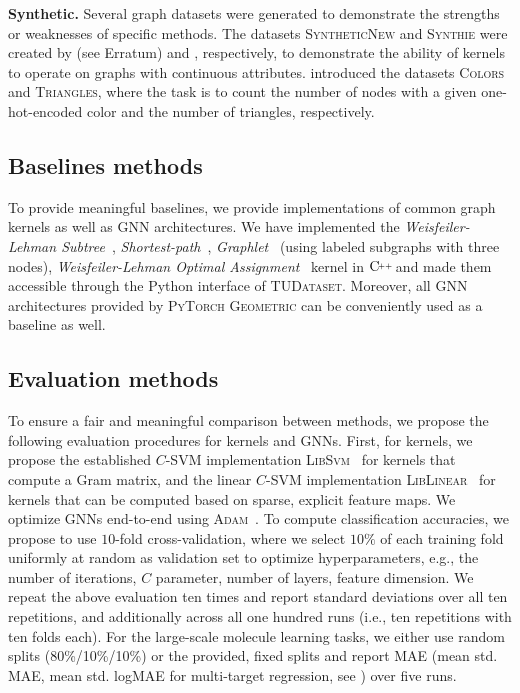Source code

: \documentclass{article}
\newcommand{\xhdr}[1]{{\noindent\bfseries #1}}
\theoremstyle{definition}
\newcommand{\new}[1]{\emph{#1}}
\newcommand{\CPP}[1][]{$\text{C\hspace{-.25ex}}^{_{_{_{++}}}}
	\ifthenelse{\equal{#1}{}}{}{\text{\hspace{-.625ex}#1}}$}
\begin{document}
\xhdr{Synthetic.}
Several graph datasets were generated to demonstrate the strengths or weaknesses of specific methods. The datasets \textsc{SyntheticNew} and \textsc{Synthie} were created by \citet{Fer+2013} (see Erratum) and \citet{Mor+2016}, respectively, to demonstrate the ability of kernels to operate on graphs with continuous attributes. \citet{Knyazev2019} introduced the datasets \textsc{Colors} and \textsc{Triangles}, where the task is to count the number of nodes with a given one-hot-encoded color and the number of triangles, respectively. 

\subsection{Baselines methods} To provide meaningful baselines, we provide implementations of common graph kernels as well as GNN architectures. We have implemented the \new{Weisfeiler-Lehman Subtree}~\cite{She+2011}, \new{Shortest-path}~\cite{Bor+2005}, \new{Graphlet}~\cite{She+2009} (using labeled subgraphs with three nodes), \new{Weisfeiler-Lehman Optimal Assignment}~\cite{Kri+2016} kernel in \CPP and made them accessible through the Python interface of \textsc{TUDataset}.  Moreover, all GNN architectures provided by \textsc{PyTorch Geometric} can be conveniently used as a baseline as well. 

\subsection{Evaluation methods}\label{evalm} To ensure a fair and meaningful comparison between methods, we propose the following evaluation procedures for kernels and GNNs. First, for kernels, we propose the established $C$-SVM implementation \textsc{LibSvm}~\cite{Cha+11} for kernels that compute a Gram matrix, and the linear $C$-SVM implementation \textsc{LibLinear}~\cite{Fan+2008} for kernels  that can be computed based on sparse, explicit feature maps. We optimize GNNs end-to-end using \textsc{Adam}~\cite{Kin+2015}. To compute classification accuracies, we propose to use $10$-fold cross-validation, where we select $10\%$ of each training fold uniformly at random as validation set to optimize hyperparameters, e.g., the number of iterations, $C$ parameter, number of layers, feature dimension. We repeat the above evaluation ten times and report standard deviations over all ten repetitions, and additionally across all one hundred runs (i.e., ten repetitions with ten folds each). For the large-scale molecule learning tasks, we either use random splits (80\%/10\%/10\%) or the provided, fixed splits and report MAE (mean std. MAE, mean std. logMAE for multi-target regression, see \cite{Kli+2020}) over five runs. 
\end{document}
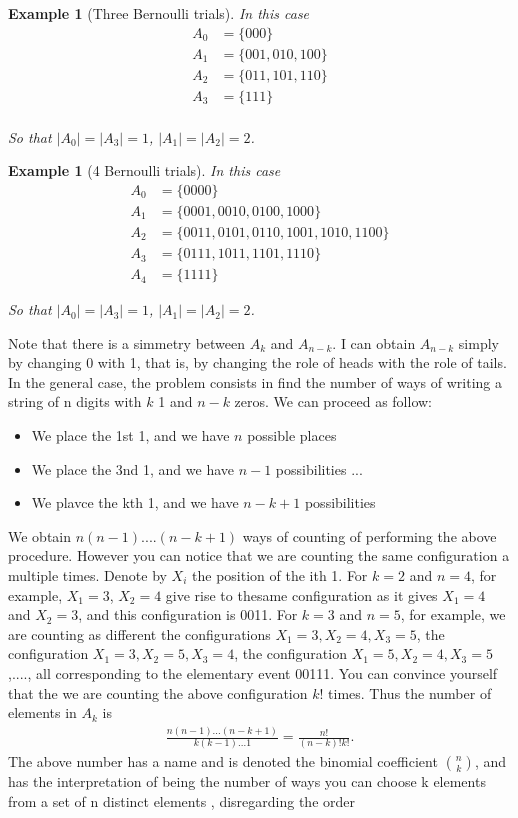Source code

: \documentclass[12pt]{article}
\newtheorem{example}[theorem]{Example}
\newcommand{\<}{{\langle \!\! \langle}}
\renewcommand{\>}{{\rangle \!\! \rangle}}
\newcommand{\bel}[2]{\begin{equation} \label{#1} \begin{split} #2
 					\end{split} \end{equation}}
\begin{document}
\begin{example}[Three Bernoulli trials]

	In this case \bel{}{A_0 & = \{000\}\\
				A_1 & =\{001,010,100\}\\
				A_2 & =\{011,101,110\}\\
				A_3 & = \{111\}\\
				}

			So that $|A_0|=|A_3| = 1 $, $|A_1 |= |A_2| =2$.
\end{example} 



\begin{example}[4 Bernoulli trials]

	In this case \bel{}{A_0 & = \{0000\}\\
				A_1 & =\{0001,0010,0100,1000\}\\
				A_2 & =\{0011,0101,0110,1001,1010,1100\}\\
				A_3 & = \{0111,1011,1101,1110\}\\
				A_4 & = \{1111\}
				}

			So that $|A_0|=|A_3| = 1 $, $|A_1 |= |A_2| =2$.
\end{example} 
Note that there is a simmetry between $A_k$ and $A_{n-k}$. I can obtain $A_{n-k}$ simply by changing 0 with 1, that is, by changing the role of heads with the role of tails. In the general case, the problem consists in find the number of ways of writing a string of n digits with $k$ 1 and $n-k$ zeros. We can proceed as follow: 
\begin{itemize}
	\item We place the 1st 1, and we have $n$ possible places 
	\item We place the 3nd 1, and we have $n-1$ possibilities 
		... 
	\item We plavce the kth 1, and we have $n-k+1$ possibilities
\end{itemize}


We obtain $n(n-1)....(n-k+1)$ ways of counting of performing the above procedure. However you can notice that we are counting the same configuration a multiple times. Denote by $X_i$ the position of the ith 1. For $k=2$ and $n=4$, for example, $X_1 = 3$, $X_2 = 4$ give rise to thesame configuration as it gives $X_1 = 4 $ and $X_2 =3$, and this configuration is 0011.  For $k= 3$ and $n=5$, for example, we are counting as different the configurations $X_1 = 3, X_2=4, X_3=5$,  the configuration $X_1 =3 ,X_2= 5 , X_3 =4$, the configuration $X_1 = 5, X_2 = 4, X_3 =5 $,...., all corresponding to the elementary event  00111. You can convince yourself that the we are counting the above configuration $k!$ times. Thus the number of elements in $A_k$ is 
\bel{}{\frac{n(n-1)...(n-k+1)}{k(k-1)...1}= \frac{n!}{(n-k)!k!}.}
The above number has a name and is denoted the binomial coefficient $n\choose{k}$, and has the interpretation of being the number of ways you can choose k elements from a set of n distinct elements , disregarding the order 
\end{document}
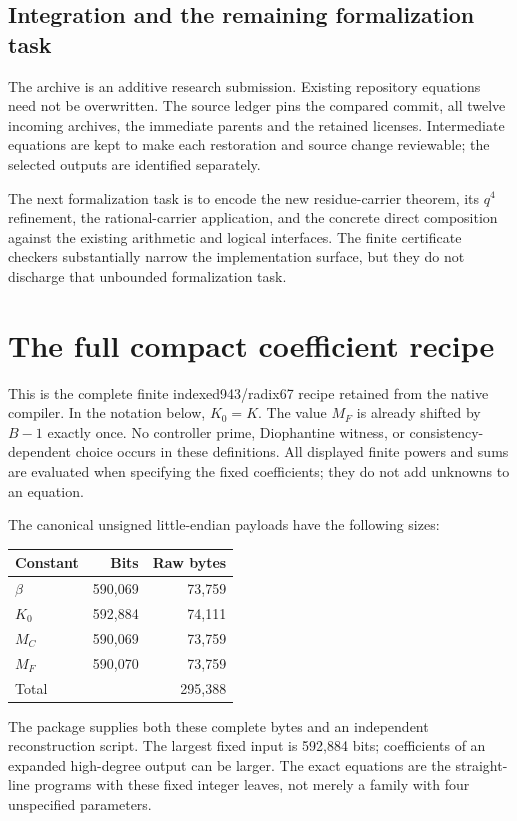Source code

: \documentclass[11pt]{article}
\theoremstyle{remark}\newtheorem{remark}[theorem]{Remark}
\begin{document}
\subsection{Integration and the remaining formalization task}

The archive is an additive research submission. Existing repository
equations need not be overwritten. The source ledger pins the compared
commit, all twelve incoming archives, the immediate parents and the
retained licenses. Intermediate equations are kept to make each
restoration and source change reviewable; the selected outputs are
identified separately.

The next formalization task is to encode the new residue-carrier theorem,
its $q^4$ refinement, the rational-carrier application, and the concrete
direct composition against the existing arithmetic and logical interfaces.
The finite certificate checkers substantially narrow the implementation
surface, but they do not discharge that unbounded formalization task.



\appendix
\section{The full compact coefficient recipe}\label{app:compact}
This is the complete finite indexed943/radix67 recipe retained from the
native compiler. In the notation below, $K_0=K$. The value $M_F$ is
already shifted by $B-1$ exactly once. No controller prime, Diophantine
witness, or consistency-dependent choice occurs in these definitions.
All displayed finite powers and sums are evaluated when specifying
the fixed coefficients; they do not add unknowns to an equation.

The canonical unsigned little-endian payloads have the following sizes:
\begin{center}\small
\begin{tabular}{@{}lrr@{}}
\toprule
Constant & Bits & Raw bytes\\
\midrule
$\beta$ &590,069&73,759\\
$K_0$ &592,884&74,111\\
$M_C$ &590,069&73,759\\
$M_F$ &590,070&73,759\\
\midrule
Total&&295,388\\
\bottomrule
\end{tabular}
\end{center}
The package supplies both these complete bytes and an independent
reconstruction script. The largest fixed input is 592,884 bits;
coefficients of an expanded high-degree output can be larger.
The exact equations are the straight-line programs with these fixed
integer leaves, not merely a family with four unspecified parameters.
\end{document}
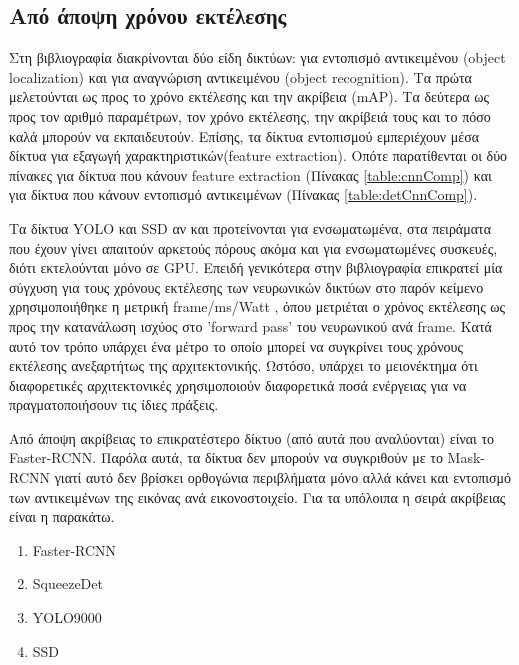 \subsection*{Από άποψη χρόνου εκτέλεσης}

Στη βιβλιογραφία διακρίνονται δύο είδη δικτύων: για εντοπισμό αντικειμένου (object localization) και για αναγνώριση αντικειμένου (object recognition). Τα πρώτα μελετούνται ως προς το χρόνο εκτέλεσης και την ακρίβεια (mAP). Τα δεύτερα ως προς τον αριθμό παραμέτρων, τον χρόνο εκτέλεσης, την ακρίβειά τους και το πόσο καλά μπορούν να εκπαιδευτούν. Επίσης, τα δίκτυα εντοπισμού εμπεριέχουν μέσα δίκτυα για εξαγωγή χαρακτηριστικών(feature extraction). Οπότε παρατίθενται οι δύο πίνακες για δίκτυα που κάνουν feature extraction (Πίνακας \ref{table:cnnComp}) και για δίκτυα που κάνουν εντοπισμό αντικειμένων (Πίνακας \ref{table:detCnnComp}).

Τα δίκτυα YOLO και SSD αν και προτείνονται για ενσωματωμένα, στα πειράματα που έχουν γίνει απαιτούν αρκετούς πόρους ακόμα και για ενσωματωμένες συσκευές, διότι εκτελούνται μόνο σε GPU. Επειδή γενικότερα στην βιβλιογραφία επικρατεί μία σύγχυση για τους χρόνους εκτέλεσης των νευρωνικών δικτύων στο παρόν κείμενο χρησιμοποιήθηκε η μετρική frame/ms/Watt , όπου μετριέται ο χρόνος εκτέλεσης ως προς την κατανάλωση ισχύος στο 'forward pass' του νευρωνικού ανά frame. Κατά αυτό τον τρόπο υπάρχει ένα μέτρο το οποίο μπορεί να συγκρίνει τους χρόνους εκτέλεσης ανεξαρτήτως της αρχιτεκτονικής. Ωστόσο, υπάρχει το μειονέκτημα ότι διαφορετικές αρχιτεκτονικές χρησιμοποιούν διαφορετικά ποσά ενέργειας για να πραγματοποιήσουν τις ίδιες πράξεις.


Από άποψη ακρίβειας το επικρατέστερο δίκτυο (από αυτά που αναλύονται) είναι το Faster-RCNN. Παρόλα αυτά, τα δίκτυα δεν μπορούν να συγκριθούν με το Mask-RCNN γιατί αυτό δεν βρίσκει ορθογώνια περιβλήματα μόνο αλλά κάνει και εντοπισμό των αντικειμένων της εικόνας ανά εικονοστοιχείο. Για τα υπόλοιπα η σειρά ακρίβειας είναι η παρακάτω.
\begin{enumerate}
    \item Faster-RCNN
    \item SqueezeDet
    \item YOLO9000
    \item SSD
\end{enumerate}

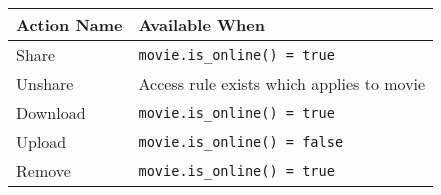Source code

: \begin{tabularx}{\textwidth}{l|X}
\hline
 Action Name   & Available When                          \\
\hline
 Share     & \texttt{movie.is\_online() = true}           \\
 Unshare   & Access rule exists which applies to movie   \\
 Download  & \texttt{movie.is\_online() = true}           \\
 Upload    & \texttt{movie.is\_online() = false}          \\
 Remove    & \texttt{movie.is\_online() = true}           \\
\hline
\end{tabularx}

*****

#### [PROBLEM TO WORK ON]
When you reach the line in the material above that holds "equations need not", begin reproducing lines exactly, and stop after the line that holds "The next formalization".

#### [SOLUTION FOR THIS TASK]
equations need not be overwritten. The source ledger pins the compared
commit, all twelve incoming archives, the immediate parents and the
retained licenses. Intermediate equations are kept to make each
restoration and source change reviewable; the selected outputs are
identified separately.

The next formalization task is to encode the new residue-carrier theorem,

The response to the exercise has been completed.